▶ WHAT IS EXPECTED: Could you tally the lines of the entries that carry the string "newcommand"? Reply with the number and nothing more.
- - -
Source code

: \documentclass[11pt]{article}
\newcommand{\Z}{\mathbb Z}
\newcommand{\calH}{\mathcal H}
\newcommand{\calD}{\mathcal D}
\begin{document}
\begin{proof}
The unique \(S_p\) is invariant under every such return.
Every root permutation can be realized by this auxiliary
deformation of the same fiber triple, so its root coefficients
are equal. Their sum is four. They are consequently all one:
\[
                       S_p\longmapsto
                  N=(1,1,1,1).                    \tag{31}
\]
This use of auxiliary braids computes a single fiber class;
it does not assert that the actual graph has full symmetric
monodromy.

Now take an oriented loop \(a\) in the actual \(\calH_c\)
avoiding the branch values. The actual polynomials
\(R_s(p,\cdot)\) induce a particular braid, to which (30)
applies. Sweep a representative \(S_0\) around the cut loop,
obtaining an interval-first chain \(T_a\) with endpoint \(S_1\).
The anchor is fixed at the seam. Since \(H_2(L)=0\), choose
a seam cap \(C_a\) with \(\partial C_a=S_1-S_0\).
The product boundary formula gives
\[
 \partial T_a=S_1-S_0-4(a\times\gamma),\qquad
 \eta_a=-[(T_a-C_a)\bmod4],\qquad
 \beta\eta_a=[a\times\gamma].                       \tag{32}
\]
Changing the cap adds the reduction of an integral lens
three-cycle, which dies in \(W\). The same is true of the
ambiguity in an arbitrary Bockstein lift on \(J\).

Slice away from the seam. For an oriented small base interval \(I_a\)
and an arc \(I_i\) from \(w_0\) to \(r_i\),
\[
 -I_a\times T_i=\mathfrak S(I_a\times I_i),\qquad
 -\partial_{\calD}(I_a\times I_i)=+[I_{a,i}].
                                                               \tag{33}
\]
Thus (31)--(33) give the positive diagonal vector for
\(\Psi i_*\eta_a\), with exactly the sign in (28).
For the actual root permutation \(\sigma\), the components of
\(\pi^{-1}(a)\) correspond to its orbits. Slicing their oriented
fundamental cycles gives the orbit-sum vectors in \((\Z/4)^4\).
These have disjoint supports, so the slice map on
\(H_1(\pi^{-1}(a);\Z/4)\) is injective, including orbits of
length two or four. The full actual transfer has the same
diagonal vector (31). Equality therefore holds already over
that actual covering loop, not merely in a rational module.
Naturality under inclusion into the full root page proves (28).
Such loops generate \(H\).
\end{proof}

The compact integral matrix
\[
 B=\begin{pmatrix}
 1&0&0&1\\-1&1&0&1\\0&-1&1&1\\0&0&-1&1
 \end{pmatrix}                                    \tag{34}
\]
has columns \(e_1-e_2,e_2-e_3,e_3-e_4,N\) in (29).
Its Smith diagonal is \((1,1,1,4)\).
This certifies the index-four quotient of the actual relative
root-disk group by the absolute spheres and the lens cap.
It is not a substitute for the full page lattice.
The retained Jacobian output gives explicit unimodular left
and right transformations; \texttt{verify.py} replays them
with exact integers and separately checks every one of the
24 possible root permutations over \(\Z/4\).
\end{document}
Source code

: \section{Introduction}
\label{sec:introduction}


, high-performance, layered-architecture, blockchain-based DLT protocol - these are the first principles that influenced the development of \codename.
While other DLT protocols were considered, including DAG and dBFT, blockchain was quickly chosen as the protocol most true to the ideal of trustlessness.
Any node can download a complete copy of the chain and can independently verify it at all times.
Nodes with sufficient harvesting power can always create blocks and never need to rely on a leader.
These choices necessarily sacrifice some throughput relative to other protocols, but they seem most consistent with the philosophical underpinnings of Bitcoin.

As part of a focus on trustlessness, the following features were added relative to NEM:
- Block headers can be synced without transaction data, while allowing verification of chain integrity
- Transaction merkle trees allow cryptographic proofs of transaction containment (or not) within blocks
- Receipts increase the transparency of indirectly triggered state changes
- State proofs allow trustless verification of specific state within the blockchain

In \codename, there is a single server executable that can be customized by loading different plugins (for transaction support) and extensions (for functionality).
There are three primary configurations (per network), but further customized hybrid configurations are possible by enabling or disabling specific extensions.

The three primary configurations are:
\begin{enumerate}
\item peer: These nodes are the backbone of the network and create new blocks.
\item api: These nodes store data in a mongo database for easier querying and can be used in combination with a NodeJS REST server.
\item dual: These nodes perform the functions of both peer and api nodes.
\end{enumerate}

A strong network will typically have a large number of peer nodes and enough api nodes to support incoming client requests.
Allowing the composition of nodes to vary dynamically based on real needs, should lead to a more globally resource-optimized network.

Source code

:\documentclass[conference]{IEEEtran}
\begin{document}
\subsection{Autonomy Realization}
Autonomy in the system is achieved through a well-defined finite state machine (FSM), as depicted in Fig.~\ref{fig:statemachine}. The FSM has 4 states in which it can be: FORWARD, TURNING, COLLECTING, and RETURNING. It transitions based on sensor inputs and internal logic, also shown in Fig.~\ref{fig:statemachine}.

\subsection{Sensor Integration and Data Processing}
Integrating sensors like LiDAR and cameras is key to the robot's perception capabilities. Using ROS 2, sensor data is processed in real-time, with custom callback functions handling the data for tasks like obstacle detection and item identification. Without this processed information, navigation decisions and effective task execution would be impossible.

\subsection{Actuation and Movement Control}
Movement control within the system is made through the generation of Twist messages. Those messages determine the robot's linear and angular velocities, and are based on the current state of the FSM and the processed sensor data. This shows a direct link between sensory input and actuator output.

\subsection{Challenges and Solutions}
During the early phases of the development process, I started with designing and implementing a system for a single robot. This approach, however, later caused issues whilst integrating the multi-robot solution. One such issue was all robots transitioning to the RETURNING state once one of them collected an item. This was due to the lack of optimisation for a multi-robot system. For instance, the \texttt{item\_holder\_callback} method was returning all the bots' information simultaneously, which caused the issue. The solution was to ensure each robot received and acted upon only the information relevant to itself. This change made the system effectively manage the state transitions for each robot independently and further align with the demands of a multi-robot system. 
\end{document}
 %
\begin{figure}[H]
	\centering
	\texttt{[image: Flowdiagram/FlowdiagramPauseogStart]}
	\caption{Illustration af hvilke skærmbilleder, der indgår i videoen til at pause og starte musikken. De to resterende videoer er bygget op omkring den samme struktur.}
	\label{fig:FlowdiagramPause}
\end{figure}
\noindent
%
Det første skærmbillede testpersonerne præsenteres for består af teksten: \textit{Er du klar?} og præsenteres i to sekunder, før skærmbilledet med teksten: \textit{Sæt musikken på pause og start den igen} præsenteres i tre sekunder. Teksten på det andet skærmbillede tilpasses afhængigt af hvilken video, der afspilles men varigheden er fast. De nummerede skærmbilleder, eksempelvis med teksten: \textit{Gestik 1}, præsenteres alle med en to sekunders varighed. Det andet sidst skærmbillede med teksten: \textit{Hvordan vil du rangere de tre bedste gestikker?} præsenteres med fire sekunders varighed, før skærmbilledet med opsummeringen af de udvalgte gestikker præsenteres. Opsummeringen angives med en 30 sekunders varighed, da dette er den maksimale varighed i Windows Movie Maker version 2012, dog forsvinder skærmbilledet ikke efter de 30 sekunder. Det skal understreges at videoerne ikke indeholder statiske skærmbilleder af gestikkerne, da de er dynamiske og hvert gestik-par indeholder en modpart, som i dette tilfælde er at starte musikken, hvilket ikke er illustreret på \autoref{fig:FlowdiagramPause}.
- - -
▶ SOLUTION FOR THIS TASK: 3